Bitcoin (BTC) climbed back near $77,000 late on May 18 after President Donald Trump said he had halted a scheduled US military strike on Iran at the request of Saudi Arabia, Qatar, and the United Arab Emirates.
The pause triggered a quick risk-on rotation across markets. Nasdaq 100 futures, the S&P 500, and spot gold all moved higher in the minutes after the post went live on Truth Social.
Trump wrote that the Emir of Qatar, Saudi Crown Prince Mohammed bin Salman, and UAE President Mohamed bin Zayed asked him to delay the strike to allow space for negotiations. He said any deal must rule out a nuclear-armed Iran.
Trump also said Defense Secretary Pete Hegseth and Joint Chiefs Chairman Daniel Caine would keep US forces ready for a full assault if talks collapse.
The reversal capped a tense weekend. Bitcoin slid below $77,000 on Sunday after Trump warned Iran the “clock is ticking,” and roughly $580 million in long positions were liquidated within four hours.
BTC reclaimed above $77,000, up 0.8% in the prior hour, even as it remained about 2% lower over 24 hours. The S&P 500 index ticked up 0.10% to top 7,400, while the Nasdaq 100 popped from 28,740 to 28,980 in the same window.
Spot gold added 0.10% to $4,560, signaling that the relief move was broad rather than a single rotation into safety.
Spot Bitcoin ETFs had logged over $1 billion weekly outflow heading into the announcement, ending a six-week inflow streak as rate-cut expectations slipped.
A sustained pause in hostilities could shift that picture.

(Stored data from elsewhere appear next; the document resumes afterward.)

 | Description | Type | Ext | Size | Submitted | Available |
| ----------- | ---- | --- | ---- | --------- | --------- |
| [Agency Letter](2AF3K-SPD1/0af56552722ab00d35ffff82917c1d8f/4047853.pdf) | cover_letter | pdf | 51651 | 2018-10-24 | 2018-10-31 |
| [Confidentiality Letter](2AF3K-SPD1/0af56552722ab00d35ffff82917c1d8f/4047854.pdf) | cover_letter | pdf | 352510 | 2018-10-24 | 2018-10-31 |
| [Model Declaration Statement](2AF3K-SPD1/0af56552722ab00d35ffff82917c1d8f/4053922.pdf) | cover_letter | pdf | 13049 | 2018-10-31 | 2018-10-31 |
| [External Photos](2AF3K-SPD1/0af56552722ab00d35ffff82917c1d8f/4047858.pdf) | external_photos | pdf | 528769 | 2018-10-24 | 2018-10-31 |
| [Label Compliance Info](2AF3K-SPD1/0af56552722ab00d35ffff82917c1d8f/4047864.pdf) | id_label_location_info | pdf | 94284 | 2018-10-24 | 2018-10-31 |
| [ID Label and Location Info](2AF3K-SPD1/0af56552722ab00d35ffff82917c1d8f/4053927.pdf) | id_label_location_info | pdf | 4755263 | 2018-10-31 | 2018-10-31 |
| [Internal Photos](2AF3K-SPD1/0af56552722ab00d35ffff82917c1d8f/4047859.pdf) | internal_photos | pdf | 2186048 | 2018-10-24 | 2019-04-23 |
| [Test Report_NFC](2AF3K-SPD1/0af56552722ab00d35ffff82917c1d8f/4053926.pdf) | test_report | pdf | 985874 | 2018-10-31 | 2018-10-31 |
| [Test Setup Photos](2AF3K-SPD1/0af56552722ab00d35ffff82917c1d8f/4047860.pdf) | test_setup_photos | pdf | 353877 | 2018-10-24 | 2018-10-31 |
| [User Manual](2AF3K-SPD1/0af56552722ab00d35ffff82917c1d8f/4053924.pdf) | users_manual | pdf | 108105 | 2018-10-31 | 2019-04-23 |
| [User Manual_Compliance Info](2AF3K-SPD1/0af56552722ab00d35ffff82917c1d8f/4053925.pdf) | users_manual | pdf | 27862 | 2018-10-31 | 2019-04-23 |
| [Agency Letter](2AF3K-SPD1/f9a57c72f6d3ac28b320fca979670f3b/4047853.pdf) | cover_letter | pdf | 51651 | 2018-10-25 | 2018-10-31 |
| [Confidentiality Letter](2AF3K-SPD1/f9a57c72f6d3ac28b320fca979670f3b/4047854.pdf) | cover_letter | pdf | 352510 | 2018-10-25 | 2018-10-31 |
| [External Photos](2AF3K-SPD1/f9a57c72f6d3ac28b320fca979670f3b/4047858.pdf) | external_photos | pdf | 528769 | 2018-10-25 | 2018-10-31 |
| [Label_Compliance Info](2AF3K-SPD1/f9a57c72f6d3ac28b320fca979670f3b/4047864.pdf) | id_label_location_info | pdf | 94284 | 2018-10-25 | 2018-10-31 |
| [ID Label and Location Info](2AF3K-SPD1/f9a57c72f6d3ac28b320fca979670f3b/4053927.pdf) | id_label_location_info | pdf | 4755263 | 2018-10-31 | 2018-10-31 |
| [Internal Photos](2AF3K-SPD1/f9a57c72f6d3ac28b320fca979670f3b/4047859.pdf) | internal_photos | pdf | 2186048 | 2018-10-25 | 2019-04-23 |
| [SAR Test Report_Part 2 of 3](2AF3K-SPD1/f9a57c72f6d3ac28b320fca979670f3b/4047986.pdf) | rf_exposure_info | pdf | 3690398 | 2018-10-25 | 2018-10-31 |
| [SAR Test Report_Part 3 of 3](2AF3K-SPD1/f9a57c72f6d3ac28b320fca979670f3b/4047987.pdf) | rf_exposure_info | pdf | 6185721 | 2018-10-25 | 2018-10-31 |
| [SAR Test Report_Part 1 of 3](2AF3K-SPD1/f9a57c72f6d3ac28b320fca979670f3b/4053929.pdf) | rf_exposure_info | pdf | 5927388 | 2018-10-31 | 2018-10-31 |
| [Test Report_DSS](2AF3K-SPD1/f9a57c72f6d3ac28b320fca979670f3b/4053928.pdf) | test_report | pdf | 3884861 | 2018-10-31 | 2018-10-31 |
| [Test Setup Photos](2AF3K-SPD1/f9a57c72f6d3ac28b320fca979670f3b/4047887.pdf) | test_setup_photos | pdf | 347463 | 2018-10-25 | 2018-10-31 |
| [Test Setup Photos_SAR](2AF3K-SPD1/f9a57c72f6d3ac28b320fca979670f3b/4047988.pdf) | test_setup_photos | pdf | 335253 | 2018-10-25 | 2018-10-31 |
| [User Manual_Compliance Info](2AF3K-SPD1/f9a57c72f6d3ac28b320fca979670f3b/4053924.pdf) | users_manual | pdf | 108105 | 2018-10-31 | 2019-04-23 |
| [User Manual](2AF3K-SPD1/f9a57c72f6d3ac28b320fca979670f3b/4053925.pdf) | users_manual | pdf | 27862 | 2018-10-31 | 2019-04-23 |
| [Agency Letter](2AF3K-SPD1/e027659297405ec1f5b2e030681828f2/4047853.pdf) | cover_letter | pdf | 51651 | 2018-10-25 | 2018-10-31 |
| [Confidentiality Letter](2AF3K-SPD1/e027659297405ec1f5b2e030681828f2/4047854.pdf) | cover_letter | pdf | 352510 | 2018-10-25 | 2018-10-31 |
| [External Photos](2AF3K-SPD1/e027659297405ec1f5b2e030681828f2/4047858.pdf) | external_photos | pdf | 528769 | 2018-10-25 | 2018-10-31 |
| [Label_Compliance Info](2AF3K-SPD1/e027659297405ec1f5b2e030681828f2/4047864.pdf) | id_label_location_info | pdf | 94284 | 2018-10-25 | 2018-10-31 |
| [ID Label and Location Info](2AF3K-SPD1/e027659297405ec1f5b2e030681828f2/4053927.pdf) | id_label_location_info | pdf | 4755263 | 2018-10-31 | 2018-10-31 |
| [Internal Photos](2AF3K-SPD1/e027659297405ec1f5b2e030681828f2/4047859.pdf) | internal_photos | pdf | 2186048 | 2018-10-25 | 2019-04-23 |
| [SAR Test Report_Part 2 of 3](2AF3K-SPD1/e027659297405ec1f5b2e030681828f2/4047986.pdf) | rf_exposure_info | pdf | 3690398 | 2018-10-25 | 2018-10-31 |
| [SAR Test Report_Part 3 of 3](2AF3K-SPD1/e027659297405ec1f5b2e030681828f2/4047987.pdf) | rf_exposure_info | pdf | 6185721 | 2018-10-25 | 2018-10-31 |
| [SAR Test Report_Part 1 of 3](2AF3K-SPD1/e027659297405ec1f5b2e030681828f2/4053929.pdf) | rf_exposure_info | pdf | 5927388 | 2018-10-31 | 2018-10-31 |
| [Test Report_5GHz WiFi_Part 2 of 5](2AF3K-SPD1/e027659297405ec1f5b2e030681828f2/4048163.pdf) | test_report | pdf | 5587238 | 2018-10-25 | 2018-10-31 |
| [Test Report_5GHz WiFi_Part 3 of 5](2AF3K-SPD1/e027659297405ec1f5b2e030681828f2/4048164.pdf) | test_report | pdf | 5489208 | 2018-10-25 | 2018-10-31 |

Crypto traders had spent recent sessions pricing in a hot-war scenario, and analysts had already drawn parallels with the early days of the Ukraine invasion, when BTC dropped before recovering.
The next test arrives if Iran formally responds to the framework outlined by Gulf mediators. Whether Tehran accepts the terms will determine whether this is the start of a durable risk-on shift or only a pause before the next escalation.
Volatility in the next 24 hours will hinge on each fresh Truth Social post and Tehran’s reply.